::: Data for review

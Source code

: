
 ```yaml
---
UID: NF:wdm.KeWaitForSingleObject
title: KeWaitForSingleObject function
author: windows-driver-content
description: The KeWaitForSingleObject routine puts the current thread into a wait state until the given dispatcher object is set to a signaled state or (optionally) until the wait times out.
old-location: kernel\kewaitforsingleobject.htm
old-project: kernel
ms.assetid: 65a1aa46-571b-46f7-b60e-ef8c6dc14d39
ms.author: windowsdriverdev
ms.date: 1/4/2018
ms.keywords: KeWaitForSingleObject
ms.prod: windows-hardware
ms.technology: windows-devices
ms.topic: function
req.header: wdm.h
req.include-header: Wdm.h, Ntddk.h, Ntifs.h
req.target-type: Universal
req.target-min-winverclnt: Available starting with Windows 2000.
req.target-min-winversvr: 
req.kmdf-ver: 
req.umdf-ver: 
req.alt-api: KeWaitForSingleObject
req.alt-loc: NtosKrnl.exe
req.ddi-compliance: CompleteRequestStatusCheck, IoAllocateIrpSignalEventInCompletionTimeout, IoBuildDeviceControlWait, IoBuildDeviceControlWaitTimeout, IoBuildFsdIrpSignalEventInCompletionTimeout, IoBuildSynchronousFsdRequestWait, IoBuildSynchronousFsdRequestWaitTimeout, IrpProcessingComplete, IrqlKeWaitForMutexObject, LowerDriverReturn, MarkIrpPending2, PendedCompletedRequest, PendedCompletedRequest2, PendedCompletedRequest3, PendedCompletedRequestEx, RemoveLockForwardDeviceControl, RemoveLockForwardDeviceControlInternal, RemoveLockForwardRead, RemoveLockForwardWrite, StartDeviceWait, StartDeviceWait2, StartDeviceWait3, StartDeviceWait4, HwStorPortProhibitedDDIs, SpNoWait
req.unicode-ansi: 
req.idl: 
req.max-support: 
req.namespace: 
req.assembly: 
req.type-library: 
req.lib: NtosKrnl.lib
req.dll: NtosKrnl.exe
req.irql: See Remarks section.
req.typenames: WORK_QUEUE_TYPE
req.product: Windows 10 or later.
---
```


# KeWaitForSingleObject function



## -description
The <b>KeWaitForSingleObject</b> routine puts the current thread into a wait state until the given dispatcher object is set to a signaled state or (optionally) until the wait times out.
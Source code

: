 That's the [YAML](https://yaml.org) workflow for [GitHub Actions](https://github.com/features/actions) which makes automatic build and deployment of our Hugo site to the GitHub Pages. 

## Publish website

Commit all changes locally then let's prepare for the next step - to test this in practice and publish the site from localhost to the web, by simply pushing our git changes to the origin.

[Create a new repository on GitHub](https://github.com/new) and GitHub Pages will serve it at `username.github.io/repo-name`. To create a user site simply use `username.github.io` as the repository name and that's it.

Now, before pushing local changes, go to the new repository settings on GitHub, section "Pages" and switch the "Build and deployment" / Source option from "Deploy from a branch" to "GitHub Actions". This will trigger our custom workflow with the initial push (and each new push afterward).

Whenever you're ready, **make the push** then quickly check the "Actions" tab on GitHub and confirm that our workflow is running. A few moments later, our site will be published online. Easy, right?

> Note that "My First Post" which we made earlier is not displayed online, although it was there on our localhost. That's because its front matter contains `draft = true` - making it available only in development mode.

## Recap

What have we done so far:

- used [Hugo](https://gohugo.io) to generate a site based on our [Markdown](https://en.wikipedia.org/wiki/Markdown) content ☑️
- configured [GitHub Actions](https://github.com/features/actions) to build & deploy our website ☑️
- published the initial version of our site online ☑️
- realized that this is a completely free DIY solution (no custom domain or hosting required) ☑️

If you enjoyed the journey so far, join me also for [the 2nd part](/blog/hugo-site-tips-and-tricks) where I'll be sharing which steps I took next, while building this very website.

::::::

#### What is being asked:
Each entry, exactly as written, should be set down once more.

#### Worked solution:
Source code

:
 ```yaml
---
UID: NF:wdm.KeWaitForSingleObject
title: KeWaitForSingleObject function
author: windows-driver-content
description: The KeWaitForSingleObject routine puts the current thread into a wait state until the given dispatcher object is set to a signaled state or (optionally) until the wait times out.
old-location: kernel\kewaitforsingleobject.htm
old-project: kernel
ms.assetid: 65a1aa46-571b-46f7-b60e-ef8c6dc14d39
ms.author: windowsdriverdev
ms.date: 1/4/2018
ms.keywords: KeWaitForSingleObject
ms.prod: windows-hardware
ms.technology: windows-devices
ms.topic: function
req.header: wdm.h
req.include-header: Wdm.h, Ntddk.h, Ntifs.h
req.target-type: Universal
req.target-min-winverclnt: Available starting with Windows 2000.
req.target-min-winversvr: 
req.kmdf-ver: 
req.umdf-ver: 
req.alt-api: KeWaitForSingleObject
req.alt-loc: NtosKrnl.exe
req.ddi-compliance: CompleteRequestStatusCheck, IoAllocateIrpSignalEventInCompletionTimeout, IoBuildDeviceControlWait, IoBuildDeviceControlWaitTimeout, IoBuildFsdIrpSignalEventInCompletionTimeout, IoBuildSynchronousFsdRequestWait, IoBuildSynchronousFsdRequestWaitTimeout, IrpProcessingComplete, IrqlKeWaitForMutexObject, LowerDriverReturn, MarkIrpPending2, PendedCompletedRequest, PendedCompletedRequest2, PendedCompletedRequest3, PendedCompletedRequestEx, RemoveLockForwardDeviceControl, RemoveLockForwardDeviceControlInternal, RemoveLockForwardRead, RemoveLockForwardWrite, StartDeviceWait, StartDeviceWait2, StartDeviceWait3, StartDeviceWait4, HwStorPortProhibitedDDIs, SpNoWait
req.unicode-ansi: 
req.idl: 
req.max-support: 
req.namespace: 
req.assembly: 
req.type-library: 
req.lib: NtosKrnl.lib
req.dll: NtosKrnl.exe
req.irql: See Remarks section.
req.typenames: WORK_QUEUE_TYPE
req.product: Windows 10 or later.
---
```


# KeWaitForSingleObject function



## -description
The <b>KeWaitForSingleObject</b> routine puts the current thread into a wait state until the given dispatcher object is set to a signaled state or (optionally) until the wait times out.
Source code

: That's the [YAML](https://yaml.org) workflow for [GitHub Actions](https://github.com/features/actions) which makes automatic build and deployment of our Hugo site to the GitHub Pages. 

## Publish website

Commit all changes locally then let's prepare for the next step - to test this in practice and publish the site from localhost to the web, by simply pushing our git changes to the origin.

[Create a new repository on GitHub](https://github.com/new) and GitHub Pages will serve it at `username.github.io/repo-name`. To create a user site simply use `username.github.io` as the repository name and that's it.

Now, before pushing local changes, go to the new repository settings on GitHub, section "Pages" and switch the "Build and deployment" / Source option from "Deploy from a branch" to "GitHub Actions". This will trigger our custom workflow with the initial push (and each new push afterward).

Whenever you're ready, **make the push** then quickly check the "Actions" tab on GitHub and confirm that our workflow is running. A few moments later, our site will be published online. Easy, right?

> Note that "My First Post" which we made earlier is not displayed online, although it was there on our localhost. That's because its front matter contains `draft = true` - making it available only in development mode.

## Recap

What have we done so far:

- used [Hugo](https://gohugo.io) to generate a site based on our [Markdown](https://en.wikipedia.org/wiki/Markdown) content ☑️
- configured [GitHub Actions](https://github.com/features/actions) to build & deploy our website ☑️
- published the initial version of our site online ☑️
- realized that this is a completely free DIY solution (no custom domain or hosting required) ☑️

If you enjoyed the journey so far, join me also for [the 2nd part](/blog/hugo-site-tips-and-tricks) where I'll be sharing which steps I took next, while building this very website.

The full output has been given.